## Your objective
For every line that contains the string "copy", pull that line out of the material below.

## Entries shown
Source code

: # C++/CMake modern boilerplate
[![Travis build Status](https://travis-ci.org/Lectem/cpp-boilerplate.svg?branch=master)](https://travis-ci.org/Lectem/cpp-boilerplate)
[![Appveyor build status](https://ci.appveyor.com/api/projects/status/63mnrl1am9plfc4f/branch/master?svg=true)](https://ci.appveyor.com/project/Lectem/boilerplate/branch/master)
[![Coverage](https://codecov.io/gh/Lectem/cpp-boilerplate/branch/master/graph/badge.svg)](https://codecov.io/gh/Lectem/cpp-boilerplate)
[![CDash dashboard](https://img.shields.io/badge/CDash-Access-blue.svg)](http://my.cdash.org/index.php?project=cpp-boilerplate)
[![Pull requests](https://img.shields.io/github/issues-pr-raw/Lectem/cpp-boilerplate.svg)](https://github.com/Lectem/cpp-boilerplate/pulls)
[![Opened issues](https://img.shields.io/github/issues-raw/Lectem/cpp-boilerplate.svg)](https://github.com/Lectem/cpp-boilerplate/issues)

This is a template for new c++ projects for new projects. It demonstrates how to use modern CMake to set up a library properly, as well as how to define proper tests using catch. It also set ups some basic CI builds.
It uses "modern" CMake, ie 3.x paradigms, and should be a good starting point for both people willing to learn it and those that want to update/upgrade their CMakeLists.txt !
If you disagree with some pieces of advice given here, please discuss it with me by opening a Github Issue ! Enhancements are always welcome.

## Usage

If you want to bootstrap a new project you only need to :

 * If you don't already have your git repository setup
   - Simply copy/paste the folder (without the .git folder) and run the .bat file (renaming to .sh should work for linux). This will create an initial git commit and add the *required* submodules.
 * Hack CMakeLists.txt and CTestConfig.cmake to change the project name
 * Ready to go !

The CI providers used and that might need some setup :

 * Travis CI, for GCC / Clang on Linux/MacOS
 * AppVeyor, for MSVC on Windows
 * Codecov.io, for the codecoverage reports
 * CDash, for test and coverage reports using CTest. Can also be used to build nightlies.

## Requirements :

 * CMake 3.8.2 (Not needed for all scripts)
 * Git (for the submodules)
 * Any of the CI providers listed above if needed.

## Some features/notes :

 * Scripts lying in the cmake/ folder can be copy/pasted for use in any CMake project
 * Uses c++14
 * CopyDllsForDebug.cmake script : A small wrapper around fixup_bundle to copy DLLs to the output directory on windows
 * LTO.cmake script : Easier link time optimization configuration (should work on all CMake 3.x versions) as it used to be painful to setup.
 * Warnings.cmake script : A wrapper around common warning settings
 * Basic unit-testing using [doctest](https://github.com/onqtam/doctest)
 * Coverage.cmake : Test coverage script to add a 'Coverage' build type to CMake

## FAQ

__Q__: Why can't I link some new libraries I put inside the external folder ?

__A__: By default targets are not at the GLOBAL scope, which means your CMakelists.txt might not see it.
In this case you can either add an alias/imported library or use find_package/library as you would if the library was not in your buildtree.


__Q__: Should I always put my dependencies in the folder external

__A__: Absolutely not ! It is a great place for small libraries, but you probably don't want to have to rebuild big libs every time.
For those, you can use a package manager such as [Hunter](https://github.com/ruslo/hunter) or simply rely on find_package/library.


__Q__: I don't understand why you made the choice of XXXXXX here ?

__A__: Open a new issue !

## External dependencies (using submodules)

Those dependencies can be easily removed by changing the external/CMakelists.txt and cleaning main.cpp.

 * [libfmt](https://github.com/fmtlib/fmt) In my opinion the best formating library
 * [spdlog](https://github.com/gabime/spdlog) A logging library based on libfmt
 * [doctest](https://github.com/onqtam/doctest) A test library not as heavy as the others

## Answer space
   - Simply copy/paste the folder (without the .git folder) and run the .bat file (renaming to .sh should work for linux). This will create an initial git commit and add the *required* submodules.
 * Scripts lying in the cmake/ folder can be copy/pasted for use in any CMake project
 * CopyDllsForDebug.cmake script : A small wrapper around fixup_bundle to copy DLLs to the output directory on windows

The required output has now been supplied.